--- What you are asked to do ---
Each line from the one with "Dans un environnement" through the last line of the records must be output exactly, both ends included.

--- Data shown ---

━━━━━━━━━━━━━━━━━━━━

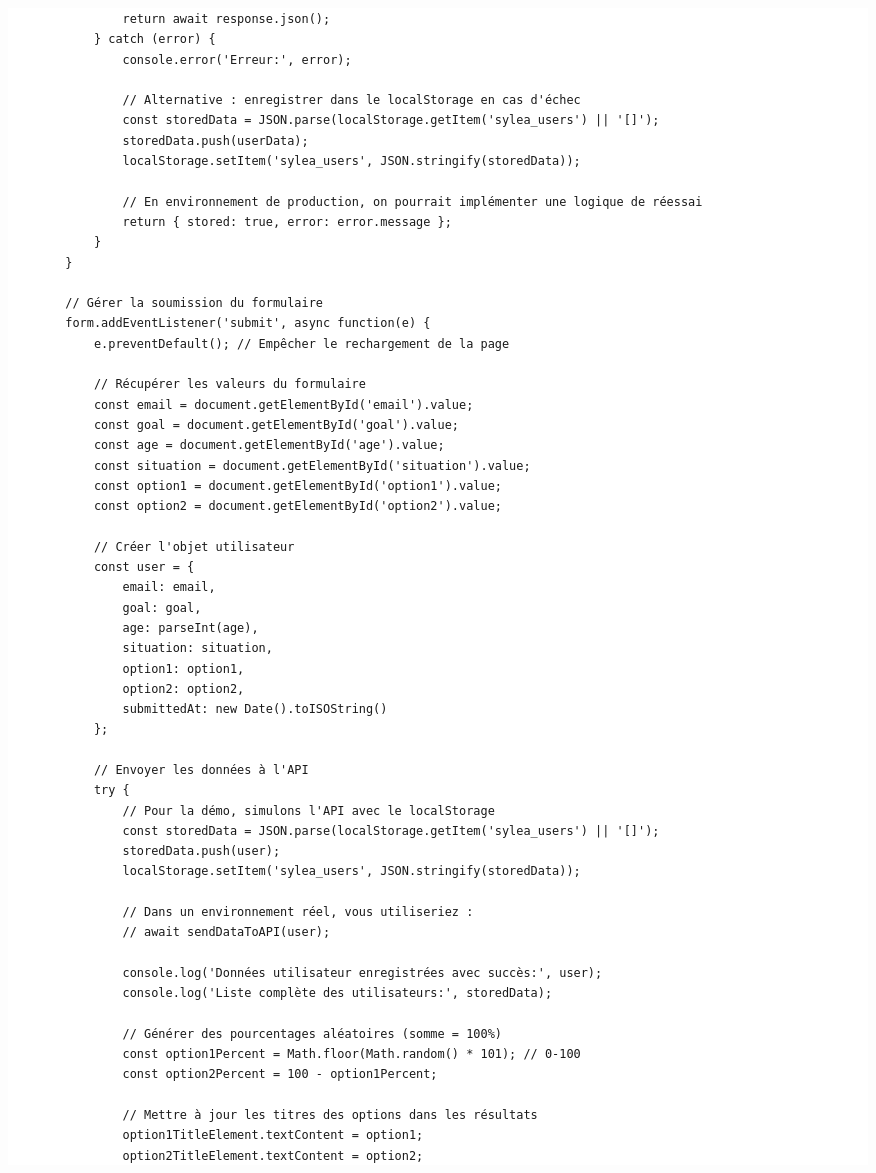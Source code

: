                     return await response.json();
                } catch (error) {
                    console.error('Erreur:', error);
                    
                    // Alternative : enregistrer dans le localStorage en cas d'échec
                    const storedData = JSON.parse(localStorage.getItem('sylea_users') || '[]');
                    storedData.push(userData);
                    localStorage.setItem('sylea_users', JSON.stringify(storedData));
                    
                    // En environnement de production, on pourrait implémenter une logique de réessai
                    return { stored: true, error: error.message };
                }
            }
            
            // Gérer la soumission du formulaire
            form.addEventListener('submit', async function(e) {
                e.preventDefault(); // Empêcher le rechargement de la page
                
                // Récupérer les valeurs du formulaire
                const email = document.getElementById('email').value;
                const goal = document.getElementById('goal').value;
                const age = document.getElementById('age').value;
                const situation = document.getElementById('situation').value;
                const option1 = document.getElementById('option1').value;
                const option2 = document.getElementById('option2').value;
                
                // Créer l'objet utilisateur
                const user = {
                    email: email,
                    goal: goal,
                    age: parseInt(age),
                    situation: situation,
                    option1: option1,
                    option2: option2,
                    submittedAt: new Date().toISOString()
                };
                
                // Envoyer les données à l'API
                try {
                    // Pour la démo, simulons l'API avec le localStorage
                    const storedData = JSON.parse(localStorage.getItem('sylea_users') || '[]');
                    storedData.push(user);
                    localStorage.setItem('sylea_users', JSON.stringify(storedData));
                    
                    // Dans un environnement réel, vous utiliseriez :
                    // await sendDataToAPI(user);
                    
                    console.log('Données utilisateur enregistrées avec succès:', user);
                    console.log('Liste complète des utilisateurs:', storedData);
                    
                    // Générer des pourcentages aléatoires (somme = 100%)
                    const option1Percent = Math.floor(Math.random() * 101); // 0-100
                    const option2Percent = 100 - option1Percent;
                    
                    // Mettre à jour les titres des options dans les résultats
                    option1TitleElement.textContent = option1;
                    option2TitleElement.textContent = option2;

━━━━━━━━━━━━━━━━━━━━

--- Exercise response ---
                    // Dans un environnement réel, vous utiliseriez :
                    // await sendDataToAPI(user);
                    
                    console.log('Données utilisateur enregistrées avec succès:', user);
                    console.log('Liste complète des utilisateurs:', storedData);
                    
                    // Générer des pourcentages aléatoires (somme = 100%)
                    const option1Percent = Math.floor(Math.random() * 101); // 0-100
                    const option2Percent = 100 - option1Percent;
                    
                    // Mettre à jour les titres des options dans les résultats
                    option1TitleElement.textContent = option1;
                    option2TitleElement.textContent = option2;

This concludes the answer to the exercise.